Each line of the records that holds "return" should be shown in full.

• **INPUT DATA**:
*** Block opens ***

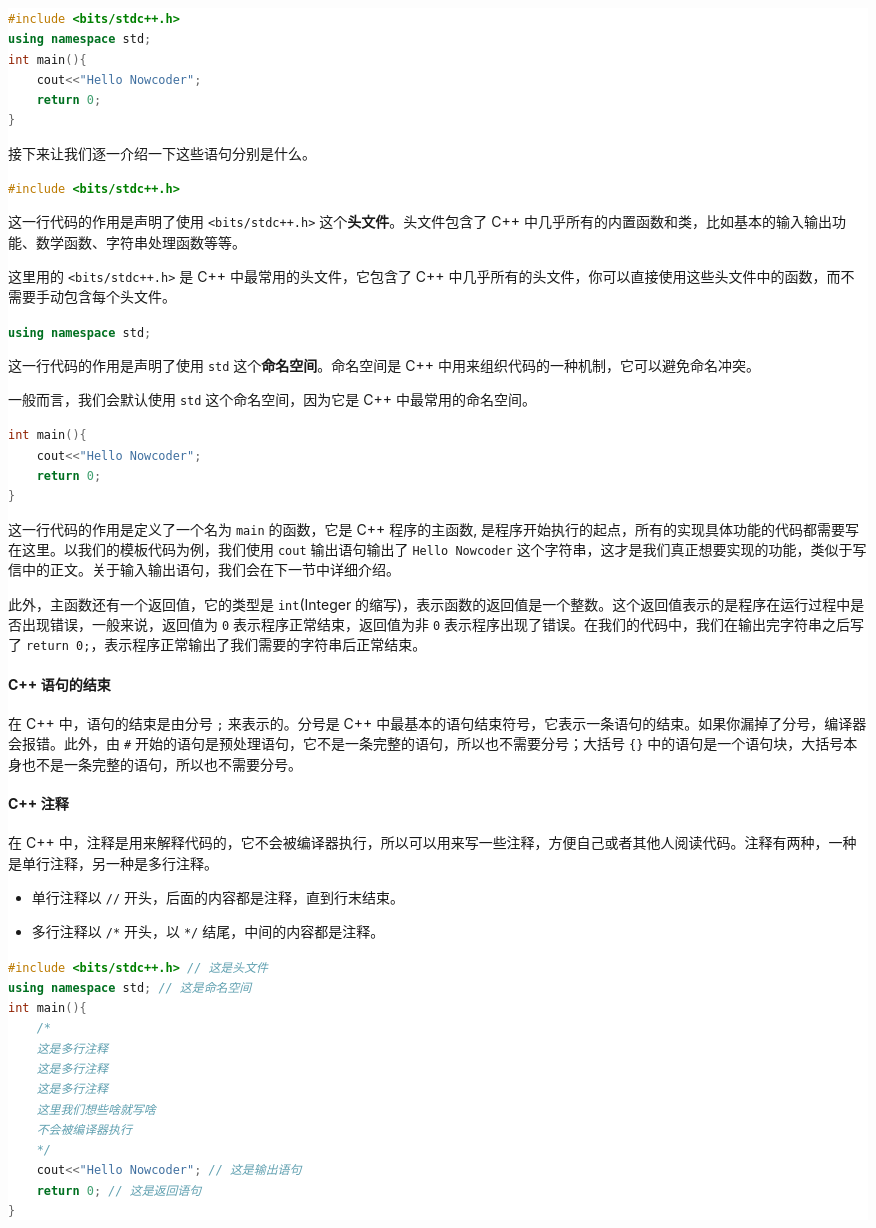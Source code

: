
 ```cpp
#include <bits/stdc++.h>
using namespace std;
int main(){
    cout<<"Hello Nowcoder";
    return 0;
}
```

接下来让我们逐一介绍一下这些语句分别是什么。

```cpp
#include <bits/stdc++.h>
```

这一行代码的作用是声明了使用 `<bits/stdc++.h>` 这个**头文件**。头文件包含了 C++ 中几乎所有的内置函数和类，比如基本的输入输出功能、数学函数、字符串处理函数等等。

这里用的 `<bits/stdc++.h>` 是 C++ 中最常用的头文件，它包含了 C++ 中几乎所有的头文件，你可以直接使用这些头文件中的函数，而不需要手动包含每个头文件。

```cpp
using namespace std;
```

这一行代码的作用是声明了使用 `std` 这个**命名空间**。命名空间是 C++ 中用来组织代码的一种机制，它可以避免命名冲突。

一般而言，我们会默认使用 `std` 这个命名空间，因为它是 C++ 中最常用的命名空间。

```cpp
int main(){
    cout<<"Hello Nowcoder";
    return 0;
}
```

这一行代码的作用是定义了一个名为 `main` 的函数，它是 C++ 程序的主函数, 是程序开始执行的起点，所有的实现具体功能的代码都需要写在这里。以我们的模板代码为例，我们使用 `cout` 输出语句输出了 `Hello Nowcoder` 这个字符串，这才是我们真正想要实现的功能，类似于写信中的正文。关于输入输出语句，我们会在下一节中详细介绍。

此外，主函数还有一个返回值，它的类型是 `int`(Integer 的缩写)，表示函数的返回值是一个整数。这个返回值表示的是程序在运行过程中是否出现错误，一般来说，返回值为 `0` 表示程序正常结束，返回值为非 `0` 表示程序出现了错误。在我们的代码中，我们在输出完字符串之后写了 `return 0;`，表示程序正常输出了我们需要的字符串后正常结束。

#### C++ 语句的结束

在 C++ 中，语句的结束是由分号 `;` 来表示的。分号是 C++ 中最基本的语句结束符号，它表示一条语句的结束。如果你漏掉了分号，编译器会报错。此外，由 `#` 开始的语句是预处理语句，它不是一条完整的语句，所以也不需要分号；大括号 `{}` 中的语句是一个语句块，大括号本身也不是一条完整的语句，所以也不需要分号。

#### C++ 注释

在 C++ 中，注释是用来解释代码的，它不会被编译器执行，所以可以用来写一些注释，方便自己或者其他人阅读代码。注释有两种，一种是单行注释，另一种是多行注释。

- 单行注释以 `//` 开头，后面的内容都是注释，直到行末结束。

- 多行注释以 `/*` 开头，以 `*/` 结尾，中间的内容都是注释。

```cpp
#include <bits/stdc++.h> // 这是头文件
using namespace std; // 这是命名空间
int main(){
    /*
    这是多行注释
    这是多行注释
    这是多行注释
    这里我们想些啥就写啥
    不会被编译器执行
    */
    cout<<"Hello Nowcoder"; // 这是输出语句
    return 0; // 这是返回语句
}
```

*** Block closes ***

• **ANSWER TO THE PROBLEM**:
    return 0;
    return 0;
此外，主函数还有一个返回值，它的类型是 `int`(Integer 的缩写)，表示函数的返回值是一个整数。这个返回值表示的是程序在运行过程中是否出现错误，一般来说，返回值为 `0` 表示程序正常结束，返回值为非 `0` 表示程序出现了错误。在我们的代码中，我们在输出完字符串之后写了 `return 0;`，表示程序正常输出了我们需要的字符串后正常结束。
    return 0; // 这是返回语句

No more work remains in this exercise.